*What is required*: Transcribe the records below in full; pictures stay out of the copy.

Pictures paired with source code
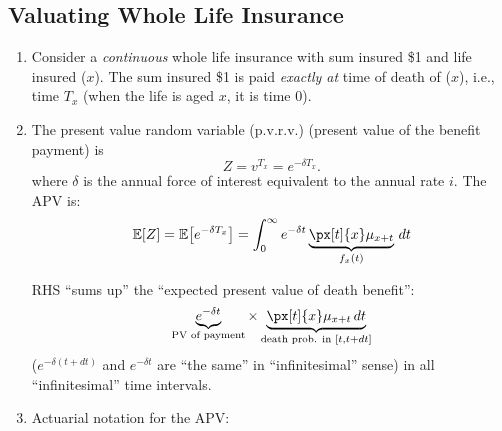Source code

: \subsection{Valuating Whole Life Insurance}
\begin{enumerate}
\subsubsection*{Continuous Case}
\item Consider a \emph{continuous} whole life insurance with sum insured \$1
and life insured (\(x\)). The sum insured \$1 is paid \emph{exactly at} time of
death of (\(x\)), i.e., time \(T_x\) (when the life is aged \(x\), it is time
0).  \item The present value random variable (p.v.r.v.) (present value of the
benefit payment) is
\[
Z=v^{T_x}=e^{-\delta T_x}.
\]
where \(\delta\) is the annual force of interest equivalent to the annual rate
\(i\). The APV is:
\[
\expv{Z}=\expv{e^{-\delta T_x}}=\int_{0}^{\infty}e^{-\delta t}\underbrace{\px[t]{x}\mu_{x+t}}_{f_x(t)}\,dt
\]
\begin{intuition}
RHS ``sums up'' the ``expected present value of death benefit'':
\[\underbrace{e^{-\delta t}}_{\text{PV of payment}}\times \underbrace{\px[t]{x}\mu_{x+t}\,dt}_{\text{death prob. in }[t,t+dt]}\]
(\(e^{-\delta(t+dt)}\) and \(e^{-\delta t}\) are ``the same'' in
``infinitesimal'' sense) in all ``infinitesimal'' time intervals.
\end{intuition}
\item Actuarial notation for the APV:



\end{enumerate}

*Finished task*:
Source code

: \subsection{Valuating Whole Life Insurance}
\begin{enumerate}
\subsubsection*{Continuous Case}
\item Consider a \emph{continuous} whole life insurance with sum insured \$1
and life insured (\(x\)). The sum insured \$1 is paid \emph{exactly at} time of
death of (\(x\)), i.e., time \(T_x\) (when the life is aged \(x\), it is time
0).  \item The present value random variable (p.v.r.v.) (present value of the
benefit payment) is
\[
Z=v^{T_x}=e^{-\delta T_x}.
\]
where \(\delta\) is the annual force of interest equivalent to the annual rate
\(i\). The APV is:
\[
\expv{Z}=\expv{e^{-\delta T_x}}=\int_{0}^{\infty}e^{-\delta t}\underbrace{\px[t]{x}\mu_{x+t}}_{f_x(t)}\,dt
\]
\begin{intuition}
RHS ``sums up'' the ``expected present value of death benefit'':
\[\underbrace{e^{-\delta t}}_{\text{PV of payment}}\times \underbrace{\px[t]{x}\mu_{x+t}\,dt}_{\text{death prob. in }[t,t+dt]}\]
(\(e^{-\delta(t+dt)}\) and \(e^{-\delta t}\) are ``the same'' in
``infinitesimal'' sense) in all ``infinitesimal'' time intervals.
\end{intuition}
\item Actuarial notation for the APV:



\end{enumerate}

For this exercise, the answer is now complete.